The following lists events that happened during 1963 in New Zealand.

Population
 Estimated Population as of 31 December: 2,566,900
 Increase since 31 December 1962: 51,100 (2.03%)
 Males per 100 Females: 100.8

Incumbents

Regal and Vice Regal
Head of State – Elizabeth II
Governor-General – Brigadier Sir Bernard Fergusson GCMG GCVO DSO OBE.

Government
The 33rd New Zealand Parliament concluded and a general election was held on 30 November. This saw the National Party returned with the loss of one seat to have a majority of 10 seats.
Speaker of the House – Ronald Algie.
Prime Minister – Keith Holyoake
Deputy Prime Minister – Jack Marshall.
Minister of Finance – Harry Lake.
Minister of Foreign Affairs – Keith Holyoake.
Attorney-General – Ralph Hanan.
Chief Justice — Sir Harold Barrowclough

Parliamentary opposition 
 Leader of the Opposition –   Walter Nash (Labour) until 31 March, then  Arnold Nordmeyer (Labour).

Main centre leaders
Mayor of Auckland – Dove-Myer Robinson
Mayor of Hamilton – Denis Rogers
Mayor of Wellington – Frank Kitts
Mayor of Christchurch – George Manning
Mayor of Dunedin – Stuart Sidey

Events 

 6 February – Elizabeth II arrives in New Zealand on the Royal Yacht Britannia for the 1963 Royal Tour of New Zealand.
 7 February – 15 people killed in a bus crash due to brake failure in the Brynderwyn Hills in Northland.
 4 April – BOAC launches New Zealand's first jet-powered air service between Auckland Whenuapai and London Heathrow using the De Havilland Comet. The route takes 37.5 hours, with stops in Sydney, Darwin, Singapore, Rangoon or Calcutta, Karachi, Beirut or Damascus, and Rome or Düsseldorf.
 17 April – Tauranga becomes a city.
 3 July – New Zealand National Airways Corporation Flight 441 crashes into the Kaimai Ranges, killing all 23 aboard.
 7 December – Two people are killed in the Bassett Road machine gun murders.

Arts and literature
Maurice Shadbolt wins the Robert Burns Fellowship.
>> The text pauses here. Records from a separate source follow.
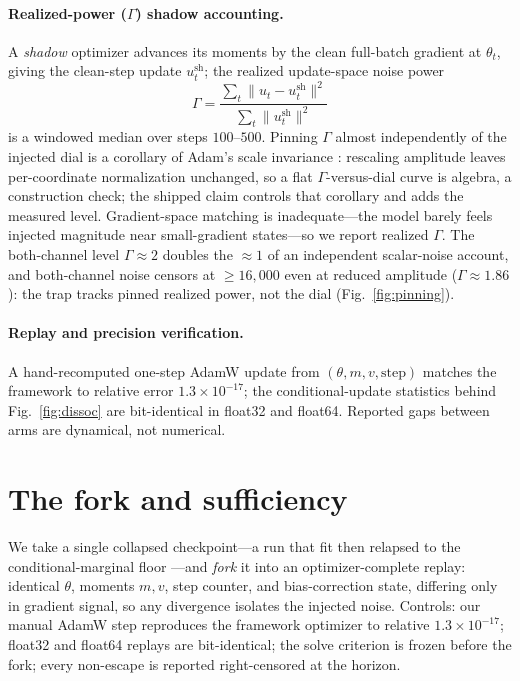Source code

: \documentclass[10pt]{article}
\begin{document}
\paragraph{Realized-power ($\Gamma$) shadow accounting.}
A \emph{shadow} optimizer advances its moments by the clean full-batch gradient at $\theta_t$, giving the clean-step update $u^{\mathrm{sh}}_t$; the realized update-space noise power
\[
\Gamma=\frac{\sum_t\lVert u_t-u^{\mathrm{sh}}_t\rVert^2}{\sum_t\lVert u^{\mathrm{sh}}_t\rVert^2}
\]
is a windowed median over steps $100$--$500$. Pinning $\Gamma$ almost independently of the injected dial is a corollary of Adam's scale invariance \citep{adam}: rescaling amplitude leaves per-coordinate normalization unchanged, so a flat $\Gamma$-versus-dial curve is algebra, a construction check; the shipped claim controls that corollary and adds the measured level. Gradient-space matching is inadequate---the model barely feels injected magnitude near small-gradient states---so we report realized $\Gamma$. The both-channel level $\Gamma\!\approx\!2$ doubles the $\approx\!1$ of an independent scalar-noise account, and both-channel noise censors at $\ge16{,}000$ even at reduced amplitude ($\Gamma\!\approx\!1.86$): the trap tracks pinned realized power, not the dial (Fig.~\ref{fig:pinning}).

\paragraph{Replay and precision verification.}
A hand-recomputed one-step AdamW update from $(\theta,m,v,\text{step})$ matches the framework to relative error $1.3\times10^{-17}$; the conditional-update statistics behind Fig.~\ref{fig:dissoc} are bit-identical in float32 and float64. Reported gaps between arms are dynamical, not numerical.


\section{The fork and sufficiency}
\label{sec:fork}

We take a single collapsed checkpoint---a run that fit then relapsed to the conditional-marginal floor \citep{antigrok}---and \emph{fork} it into an optimizer-complete replay: identical $\theta$, moments $m,v$, step counter, and bias-correction state, differing only in gradient signal, so any divergence isolates the injected noise. Controls: our manual AdamW \citep{adam} step reproduces the framework optimizer to relative $1.3\times10^{-17}$; float32 and float64 replays are bit-identical; the solve criterion is frozen before the fork; every non-escape is reported right-censored at the horizon.
\end{document}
See 1963 in art, 1963 in literature

Music

See: 1963 in music

Radio and Television
There are 80,000 television licences issued, and an estimated 300,000 television viewers in New Zealand. 
Broadcast relay stations at Mount Te Aroha, Wharite Peak and Otahoua are commissioned, extending television coverage to Waikato, Tauranga, Manawatu and Wairarapa.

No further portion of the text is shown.